→ Material for this exercise:
=== Begin Enclosure ===

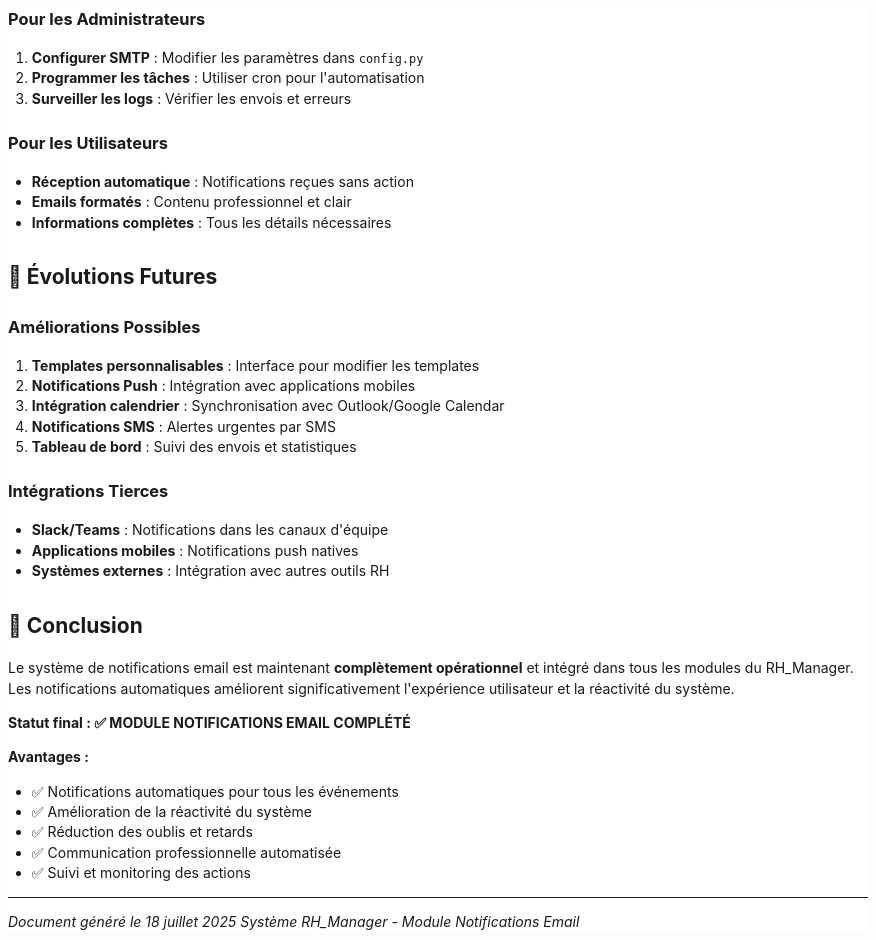 ### Pour les Administrateurs
1. **Configurer SMTP** : Modifier les paramètres dans `config.py`
2. **Programmer les tâches** : Utiliser cron pour l'automatisation
3. **Surveiller les logs** : Vérifier les envois et erreurs

### Pour les Utilisateurs
- **Réception automatique** : Notifications reçues sans action
- **Emails formatés** : Contenu professionnel et clair
- **Informations complètes** : Tous les détails nécessaires

## 🔮 Évolutions Futures

### Améliorations Possibles
1. **Templates personnalisables** : Interface pour modifier les templates
2. **Notifications Push** : Intégration avec applications mobiles
3. **Intégration calendrier** : Synchronisation avec Outlook/Google Calendar
4. **Notifications SMS** : Alertes urgentes par SMS
5. **Tableau de bord** : Suivi des envois et statistiques

### Intégrations Tierces
- **Slack/Teams** : Notifications dans les canaux d'équipe
- **Applications mobiles** : Notifications push natives
- **Systèmes externes** : Intégration avec autres outils RH

## 📝 Conclusion

Le système de notifications email est maintenant **complètement opérationnel** et intégré dans tous les modules du RH_Manager. Les notifications automatiques améliorent significativement l'expérience utilisateur et la réactivité du système.

**Statut final : ✅ MODULE NOTIFICATIONS EMAIL COMPLÉTÉ**

**Avantages :**
- ✅ Notifications automatiques pour tous les événements
- ✅ Amélioration de la réactivité du système
- ✅ Réduction des oublis et retards
- ✅ Communication professionnelle automatisée
- ✅ Suivi et monitoring des actions

---

*Document généré le 18 juillet 2025*
*Système RH_Manager - Module Notifications Email*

=== End Enclosure ===

→ Task details: The line containing "18 juillet 2025*" and every line after it, through the end of the records above: output exactly those, and nothing else.

→ Response for this exercise:
*Document généré le 18 juillet 2025*
*Système RH_Manager - Module Notifications Email*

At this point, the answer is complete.